§ **What is being asked**: Only what runs from the line with "your services here)" to the final line of the records below should be given again, word for word.
┌──
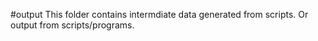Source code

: #output 
This folder contains intermdiate data generated from scripts. 
Or output from scripts/programs.
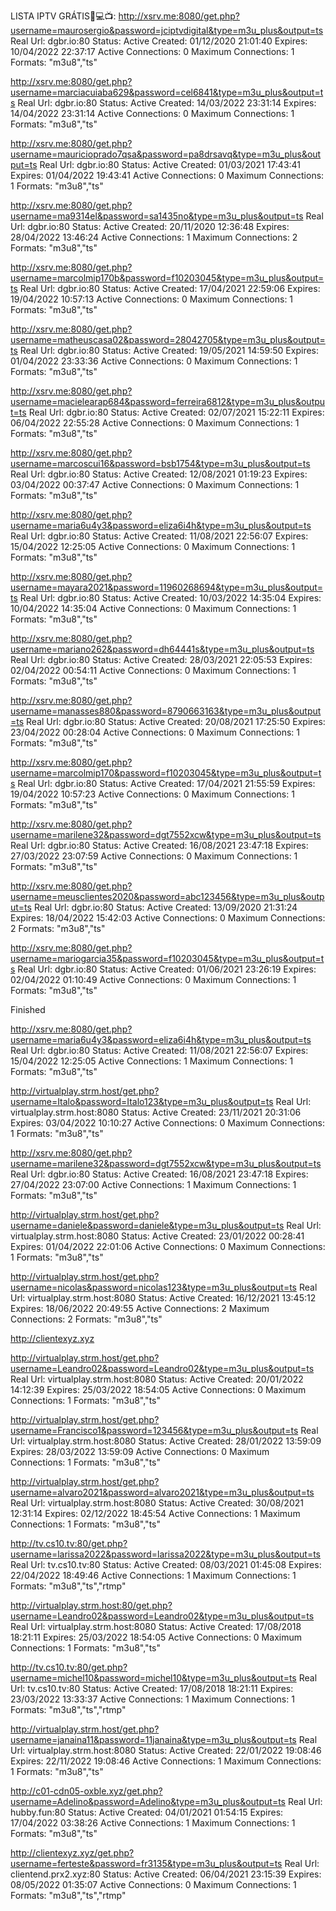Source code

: LISTA IPTV GRÁTIS📲💻📺:
http://xsrv.me:8080/get.php?username=maurosergio&password=jciptvdigital&type=m3u_plus&output=ts
Real Url: dgbr.io:80     Status: Active    Created: 01/12/2020 21:01:40     Expires: 10/04/2022 22:37:17    Active Connections: 0     Maximum Connections: 1     Formats: "m3u8","ts"

http://xsrv.me:8080/get.php?username=marciacuiaba629&password=cel6841&type=m3u_plus&output=ts
Real Url: dgbr.io:80     Status: Active    Created: 14/03/2022 23:31:14     Expires: 14/04/2022 23:31:14    Active Connections: 0     Maximum Connections: 1     Formats: "m3u8","ts"

http://xsrv.me:8080/get.php?username=mauricioprado7qsa&password=pa8drsavq&type=m3u_plus&output=ts
Real Url: dgbr.io:80     Status: Active    Created: 01/03/2021 17:43:41     Expires: 01/04/2022 19:43:41    Active Connections: 0     Maximum Connections: 1     Formats: "m3u8","ts"

http://xsrv.me:8080/get.php?username=ma9314el&password=sa1435no&type=m3u_plus&output=ts
Real Url: dgbr.io:80     Status: Active    Created: 20/11/2020 12:36:48     Expires: 28/04/2022 13:46:24    Active Connections: 1     Maximum Connections: 2     Formats: "m3u8","ts"

http://xsrv.me:8080/get.php?username=marcolmip170b&password=f10203045&type=m3u_plus&output=ts
Real Url: dgbr.io:80     Status: Active    Created: 17/04/2021 22:59:06     Expires: 19/04/2022 10:57:13    Active Connections: 0     Maximum Connections: 1     Formats: "m3u8","ts"

http://xsrv.me:8080/get.php?username=matheuscasa02&password=28042705&type=m3u_plus&output=ts
Real Url: dgbr.io:80     Status: Active    Created: 19/05/2021 14:59:50     Expires: 01/04/2022 23:33:36    Active Connections: 0     Maximum Connections: 1     Formats: "m3u8","ts"

http://xsrv.me:8080/get.php?username=macielearap684&password=ferreira6812&type=m3u_plus&output=ts
Real Url: dgbr.io:80     Status: Active    Created: 02/07/2021 15:22:11     Expires: 06/04/2022 22:55:28    Active Connections: 0     Maximum Connections: 1     Formats: "m3u8","ts"

http://xsrv.me:8080/get.php?username=marcoscui16&password=bsb1754&type=m3u_plus&output=ts
Real Url: dgbr.io:80     Status: Active    Created: 12/08/2021 01:19:23     Expires: 03/04/2022 00:37:47    Active Connections: 0     Maximum Connections: 1     Formats: "m3u8","ts"

http://xsrv.me:8080/get.php?username=maria6u4y3&password=eliza6i4h&type=m3u_plus&output=ts
Real Url: dgbr.io:80     Status: Active    Created: 11/08/2021 22:56:07     Expires: 15/04/2022 12:25:05    Active Connections: 0     Maximum Connections: 1     Formats: "m3u8","ts"

http://xsrv.me:8080/get.php?username=mayara2021&password=11960268694&type=m3u_plus&output=ts
Real Url: dgbr.io:80     Status: Active    Created: 10/03/2022 14:35:04     Expires: 10/04/2022 14:35:04    Active Connections: 0     Maximum Connections: 1     Formats: "m3u8","ts"

http://xsrv.me:8080/get.php?username=mariano262&password=dh64441s&type=m3u_plus&output=ts
Real Url: dgbr.io:80     Status: Active    Created: 28/03/2021 22:05:53     Expires: 02/04/2022 00:54:11    Active Connections: 0     Maximum Connections: 1     Formats: "m3u8","ts"

http://xsrv.me:8080/get.php?username=manasses880&password=8790663163&type=m3u_plus&output=ts
Real Url: dgbr.io:80     Status: Active    Created: 20/08/2021 17:25:50     Expires: 23/04/2022 00:28:04    Active Connections: 0     Maximum Connections: 1     Formats: "m3u8","ts"

http://xsrv.me:8080/get.php?username=marcolmip170&password=f10203045&type=m3u_plus&output=ts
Real Url: dgbr.io:80     Status: Active    Created: 17/04/2021 21:55:59     Expires: 19/04/2022 10:57:23    Active Connections: 0     Maximum Connections: 1     Formats: "m3u8","ts"

http://xsrv.me:8080/get.php?username=marilene32&password=dgt7552xcw&type=m3u_plus&output=ts
Real Url: dgbr.io:80     Status: Active    Created: 16/08/2021 23:47:18     Expires: 27/03/2022 23:07:59    Active Connections: 0     Maximum Connections: 1     Formats: "m3u8","ts"

http://xsrv.me:8080/get.php?username=meusclientes2020&password=abc123456&type=m3u_plus&output=ts
Real Url: dgbr.io:80     Status: Active    Created: 13/09/2020 21:31:24     Expires: 18/04/2022 15:42:03    Active Connections: 0     Maximum Connections: 2     Formats: "m3u8","ts"

http://xsrv.me:8080/get.php?username=mariogarcia35&password=f10203045&type=m3u_plus&output=ts
Real Url: dgbr.io:80     Status: Active    Created: 01/06/2021 23:26:19     Expires: 02/04/2022 01:10:49    Active Connections: 0     Maximum Connections: 1     Formats: "m3u8","ts"

Finished

http://xsrv.me:8080/get.php?username=maria6u4y3&password=eliza6i4h&type=m3u_plus&output=ts
Real Url: dgbr.io:80     Status: Active    Created: 11/08/2021 22:56:07     Expires: 15/04/2022 12:25:05    Active Connections: 1     Maximum Connections: 1     Formats: "m3u8","ts"

http://virtualplay.strm.host/get.php?username=Italo&password=Italo123&type=m3u_plus&output=ts
Real Url: virtualplay.strm.host:8080     Status: Active    Created: 23/11/2021 20:31:06     Expires: 03/04/2022 10:10:27    Active Connections: 0     Maximum Connections: 1     Formats: "m3u8","ts"

http://xsrv.me:8080/get.php?username=marilene32&password=dgt7552xcw&type=m3u_plus&output=ts
Real Url: dgbr.io:80     Status: Active    Created: 16/08/2021 23:47:18     Expires: 27/04/2022 23:07:00    Active Connections: 1     Maximum Connections: 1     Formats: "m3u8","ts"

http://virtualplay.strm.host/get.php?username=daniele&password=daniele&type=m3u_plus&output=ts
Real Url: virtualplay.strm.host:8080     Status: Active    Created: 23/01/2022 00:28:41     Expires: 01/04/2022 22:01:06    Active Connections: 0     Maximum Connections: 1     Formats: "m3u8","ts"

http://virtualplay.strm.host/get.php?username=nicolas&password=nicolas123&type=m3u_plus&output=ts
Real Url: virtualplay.strm.host:8080     Status: Active    Created: 16/12/2021 13:45:12     Expires: 18/06/2022 20:49:55    Active Connections: 2     Maximum Connections: 2     Formats: "m3u8","ts"

http://clientexyz.xyz

http://virtualplay.strm.host/get.php?username=Leandro02&password=Leandro02&type=m3u_plus&output=ts
Real Url: virtualplay.strm.host:8080     Status: Active    Created: 20/01/2022 14:12:39     Expires: 25/03/2022 18:54:05    Active Connections: 0     Maximum Connections: 1     Formats: "m3u8","ts"

http://virtualplay.strm.host/get.php?username=Francisco1&password=123456&type=m3u_plus&output=ts
Real Url: virtualplay.strm.host:8080     Status: Active    Created: 28/01/2022 13:59:09     Expires: 28/03/2022 13:59:09    Active Connections: 0     Maximum Connections: 1     Formats: "m3u8","ts"

http://virtualplay.strm.host/get.php?username=alvaro2021&password=alvaro2021&type=m3u_plus&output=ts
Real Url: virtualplay.strm.host:8080     Status: Active    Created: 30/08/2021 12:31:14     Expires: 02/12/2022 18:45:54    Active Connections: 1     Maximum Connections: 1     Formats: "m3u8","ts"

http://tv.cs10.tv:80/get.php?username=larissa2022&password=larissa2022&type=m3u_plus&output=ts
Real Url: tv.cs10.tv:80     Status: Active    Created: 08/03/2021 01:45:08     Expires: 22/04/2022 18:49:46    Active Connections: 1     Maximum Connections: 1     Formats: "m3u8","ts","rtmp"

http://virtualplay.strm.host:80/get.php?username=Leandro02&password=Leandro02&type=m3u_plus&output=ts
Real Url: virtualplay.strm.host:8080     Status: Active    Created: 17/08/2018 18:21:11     Expires: 25/03/2022 18:54:05    Active Connections: 0     Maximum Connections: 1     Formats: "m3u8","ts"

http://tv.cs10.tv:80/get.php?username=michel10&password=michel10&type=m3u_plus&output=ts
Real Url: tv.cs10.tv:80     Status: Active    Created: 17/08/2018 18:21:11     Expires: 23/03/2022 13:33:37    Active Connections: 1     Maximum Connections: 1     Formats: "m3u8","ts","rtmp"

http://virtualplay.strm.host/get.php?username=janaina11&password=11janaina&type=m3u_plus&output=ts
Real Url: virtualplay.strm.host:8080     Status: Active    Created: 22/01/2022 19:08:46     Expires: 22/11/2022 19:08:46    Active Connections: 1     Maximum Connections: 1     Formats: "m3u8","ts"

http://c01-cdn05-oxble.xyz/get.php?username=Adelino&password=Adelino&type=m3u_plus&output=ts
Real Url: hubby.fun:80     Status: Active    Created: 04/01/2021 01:54:15     Expires: 17/04/2022 03:38:26    Active Connections: 1     Maximum Connections: 1     Formats: "m3u8","ts"

http://clientexyz.xyz/get.php?username=ferteste&password=fr3135&type=m3u_plus&output=ts
Real Url: clientend.prx2.xyz:80     Status: Active    Created: 06/04/2021 23:15:39     Expires: 08/05/2022 01:35:07    Active Connections: 0     Maximum Connections: 1     Formats: "m3u8","ts","rtmp"
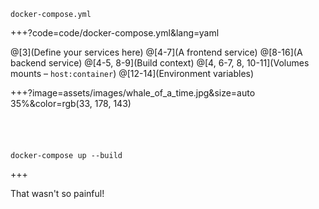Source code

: 
`docker-compose.yml`

+++?code=code/docker-compose.yml&lang=yaml

@[3](Define your services here)
@[4-7](A frontend service)
@[8-16](A backend service)
@[4-5, 8-9](Build context)
@[4, 6-7, 8, 10-11](Volumes mounts – <span class="gray">`host:container`</span>)
@[12-14](Environment variables)

+++?image=assets/images/whale_of_a_time.jpg&size=auto 35%&color=rgb(33, 178, 143)
<br><br><br><br><br>
<span class="white">`docker-compose up --build`</span>

+++


That wasn't so painful!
└──
§ **Answer for the task**:
@[3](Define your services here)
@[4-7](A frontend service)
@[8-16](A backend service)
@[4-5, 8-9](Build context)
@[4, 6-7, 8, 10-11](Volumes mounts – <span class="gray">`host:container`</span>)
@[12-14](Environment variables)

+++?image=assets/images/whale_of_a_time.jpg&size=auto 35%&color=rgb(33, 178, 143)
<br><br><br><br><br>
<span class="white">`docker-compose up --build`</span>

+++


That wasn't so painful!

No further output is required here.